I'm new to this forum, but i'll will join this "challenge" and see what I can do with colo(u)r


----------



## eydryan (Oct 9, 2005)

hey, colour was here first, so color is just redneck talk 

i personally find this a weird topic and really a very hard one... i wonder also how many pics there'll be. millions, probably


----------



## thebeginning (Oct 10, 2005)

haha.  it's certainly more of a well known topic than 'juxtaposition' to most.


----------



## acluckhardt (Oct 12, 2005)

-


----------



## ClickCrazy (Oct 14, 2005)

Everything you see is in colour..so this should be very interesting and I think it may come down to the most creative use of colour .  Good luck everyone !


----------



## eydryan (Oct 15, 2005)

g-luck everyone and doesn't this month end already


----------



## LaFoto (Oct 19, 2005)

eydryan said:
			
		

> hey, colour was here first, so color is just redneck talk


 
Not so sure you are right here, linguistically, for the -or ending is the old Latin ending, and the -our ending is the French variety of the same... and something tells me that Latin was there first...

I find this such a tough topic that even "Juxtaposition" seemed easier to me... the possibilities for "Colour" (as I was taught in school only because we were taught British English) are so huge... Dang!

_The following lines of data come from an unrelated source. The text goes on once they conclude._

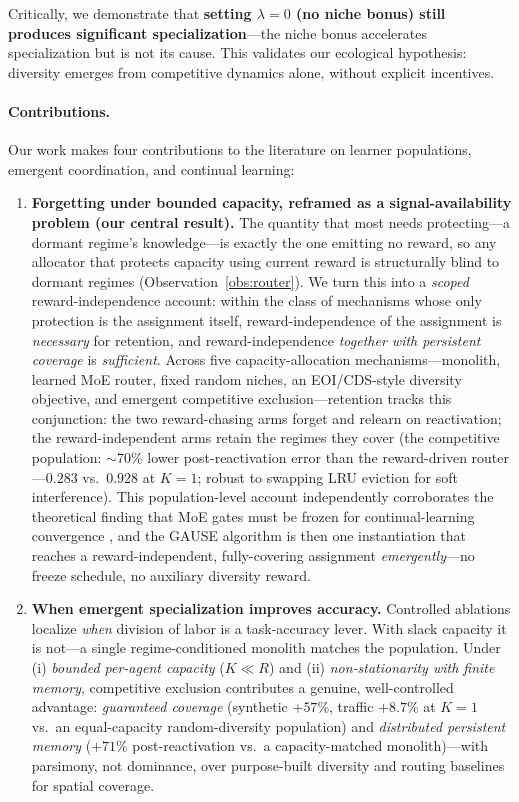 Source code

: \documentclass{article}
\begin{document}
Critically, we demonstrate that \textbf{setting $\lambda = 0$ (no niche bonus) still produces significant specialization}---the niche bonus accelerates specialization but is not its cause. This validates our ecological hypothesis: diversity emerges from competitive dynamics alone, without explicit incentives.

\paragraph{Contributions.} Our work makes four contributions to the literature on
learner populations, emergent coordination, and continual learning:

\begin{enumerate}
    \item \textbf{Forgetting under bounded capacity, reframed as a
    signal-availability problem (our central result).} The quantity that most
    needs protecting---a dormant regime's knowledge---is exactly the one emitting
    no reward, so any allocator that protects capacity using current reward is
    structurally blind to dormant regimes (Observation~\ref{obs:router}). We turn
    this into a \emph{scoped} reward-independence account: within the class of
    mechanisms whose only protection is the assignment itself, reward-independence
    of the assignment is \emph{necessary} for retention, and reward-independence
    \emph{together with persistent coverage} is \emph{sufficient}. Across five
    capacity-allocation mechanisms---monolith, learned MoE router, fixed random
    niches, an EOI/CDS-style diversity objective, and emergent competitive
    exclusion---retention tracks this conjunction: the two reward-chasing arms
    forget and relearn on reactivation; the reward-independent arms retain the
    regimes they cover (the competitive population: $\sim$70\% lower post-reactivation
    error than the reward-driven router---$0.283$ vs.\ $0.928$ at $K{=}1$; robust to
    swapping LRU eviction for soft interference). This population-level account independently corroborates the
    theoretical finding that MoE gates must be frozen for continual-learning
    convergence \cite{li2024moecl}, and the GAUSE algorithm is then one
    instantiation that reaches a reward-independent, fully-covering assignment
    \emph{emergently}---no freeze schedule, no auxiliary diversity reward.

    \item \textbf{When emergent specialization improves accuracy.} Controlled
    ablations localize \emph{when} division of labor is a task-accuracy lever.
    With slack capacity it is not---a single regime-conditioned monolith matches
    the population. Under (i) \emph{bounded per-agent capacity} ($K \ll R$) and
    (ii) \emph{non-stationarity with finite memory}, competitive exclusion
    contributes a genuine, well-controlled advantage: \emph{guaranteed coverage}
    (synthetic $+57\%$, traffic $+8.7\%$ at $K{=}1$ vs.\ an equal-capacity
    random-diversity population) and \emph{distributed persistent memory}
    ($+71\%$ post-reactivation vs.\ a capacity-matched monolith)---with
    parsimony, not dominance, over purpose-built diversity and routing baselines
    for spatial coverage.


\end{enumerate}
\end{document}
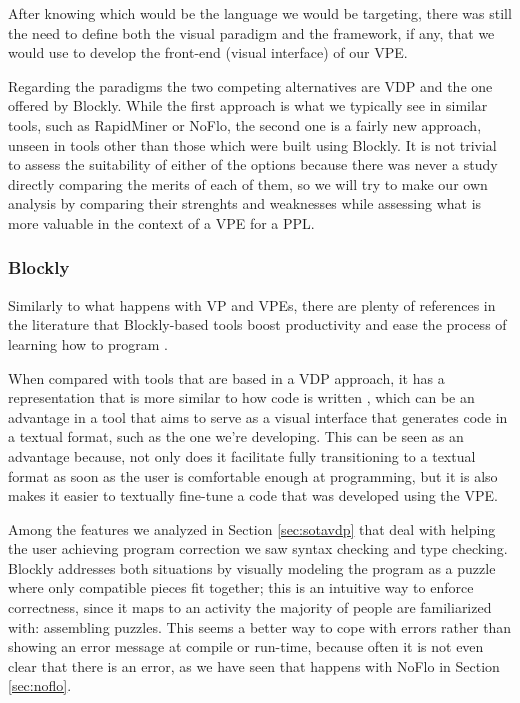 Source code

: After knowing which would be the language we would be targeting, there was still
the need to define both the visual paradigm and the framework, if any, that we
would use to develop the front-end (visual interface) of our VPE.

Regarding the paradigms the two competing alternatives are VDP and the one offered
by Blockly. While the first approach is what we typically see in similar tools,
such as RapidMiner or NoFlo, the second one is a fairly new approach, unseen
in tools other than those which were built using Blockly. It is not trivial to
assess the suitability of either of the options because there was never a study
directly comparing the merits of each of them, so we will try to make our own
analysis by comparing their strenghts and weaknesses while assessing what is
more valuable in the context of a VPE for a PPL.

\subsubsection{Blockly}
\label{sec:fblock}

Similarly to what happens with VP and VPEs, there are plenty of references
in the literature that Blockly-based tools boost productivity \cite{Marron2012} and ease the process
of learning how to program \cite{Junior2006}.

When compared with tools that are
based in a VDP approach, it has a representation that is more similar to how code
is written \cite{blockly}, which can be an advantage in a tool that aims to serve as a visual
interface that generates code in a textual format, such as the one we're developing.
This can be seen as an advantage because, not only does it facilitate fully transitioning
to a textual format as soon as the user is comfortable enough at programming,
but it is also makes it easier to textually fine-tune a code that was developed
using the VPE.

Among the features we analyzed in Section \ref{sec:sotavdp} that deal with
helping the user achieving program correction we saw syntax checking and type
checking. Blockly addresses both situations by visually modeling the program
as a puzzle where only compatible pieces fit together; this is an intuitive way
to enforce correctness, since it maps to an activity the majority of people are
familiarized with: assembling puzzles. This seems a better way to cope with errors
rather than showing an error message at compile or run-time, because often it is
not even clear that there is an error, as we have seen that happens with NoFlo in
Section \ref{sec:noflo}.

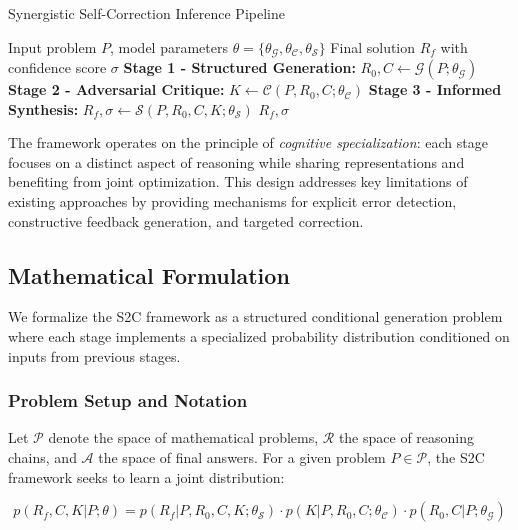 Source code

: \documentclass[10pt,twocolumn]{article}
\newcommand{\ssc}{\textsc{S2C}}
\newcommand{\Generator}{\mathcal{G}}
\newcommand{\Critic}{\mathcal{C}}
\newcommand{\Synthesizer}{\mathcal{S}}
\begin{document}
\begin{algorithm}[H]
\caption{Synergistic Self-Correction Inference Pipeline}
\label{alg:s2c_inference}
\begin{algorithmic}[1]
\REQUIRE Input problem $P$, model parameters $\theta = \{\theta_\Generator, \theta_\Critic, \theta_\Synthesizer\}$
\ENSURE Final solution $R_f$ with confidence score $\sigma$
\STATE \textbf{Stage 1 - Structured Generation:}
\STATE $R_0, C \leftarrow \Generator(P; \theta_\Generator)$ 
\STATE \textbf{Stage 2 - Adversarial Critique:}
\STATE $K \leftarrow \Critic(P, R_0, C; \theta_\Critic)$ 
\STATE \textbf{Stage 3 - Informed Synthesis:}
\STATE $R_f, \sigma \leftarrow \Synthesizer(P, R_0, C, K; \theta_\Synthesizer)$ 
\RETURN $R_f, \sigma$
\end{algorithmic}
\end{algorithm}

The framework operates on the principle of \textit{cognitive specialization}: each stage focuses on a distinct aspect of reasoning while sharing representations and benefiting from joint optimization. This design addresses key limitations of existing approaches by providing mechanisms for explicit error detection, constructive feedback generation, and targeted correction.

\subsection{Mathematical Formulation}

We formalize the \ssc{} framework as a structured conditional generation problem where each stage implements a specialized probability distribution conditioned on inputs from previous stages.

\subsubsection{Problem Setup and Notation}

Let $\mathcal{P}$ denote the space of mathematical problems, $\mathcal{R}$ the space of reasoning chains, and $\mathcal{A}$ the space of final answers. For a given problem $P \in \mathcal{P}$, the \ssc{} framework seeks to learn a joint distribution:

\begin{equation}
p(R_f, C, K | P; \theta) = p(R_f | P, R_0, C, K; \theta_\Synthesizer) \cdot p(K | P, R_0, C; \theta_\Critic) \cdot p(R_0, C | P; \theta_\Generator)
\end{equation}
\end{document}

Where to start?


----------



## Retnyap (Oct 20, 2005)

My first time on the Forum, 'Hello' everyone. Another first, entry into a Photo competition. It's all too much...


----------



## eydryan (Oct 20, 2005)

damn! you're right here


> [13th century. Via Old French < Latin_ color]_


_
_apparently you were also wrong but closer to the truth than me. and plus colour sound better!


----------



## eydryan (Oct 20, 2005)

and more from brittanica this time:


> Middle English _colour, _from Old French, from Latin _color; _akin to Latin _celare _to conceal -- more at HELL


so the american english word is actually derived from the english colour which in turn is derived from the latin color


----------



## sleepy fire town (Oct 23, 2005)

this is kind of colour


----------



## eydryan (Oct 24, 2005)

hey kid. this is not a critique gallery. i say we vote whether he should be allowed to participate at the contest, this is cheating... or well maybe ignorance but still it's not supposed to be here so i say we scrub him at least for this one. otherwise people will remember this shot from here and say uh it's that guy...


----------



## LaFoto (Oct 24, 2005)

We need not "scrub" anyone here as long as this very photo does not appear in the Challenge. I am sure it has only been shown here out of ignorance.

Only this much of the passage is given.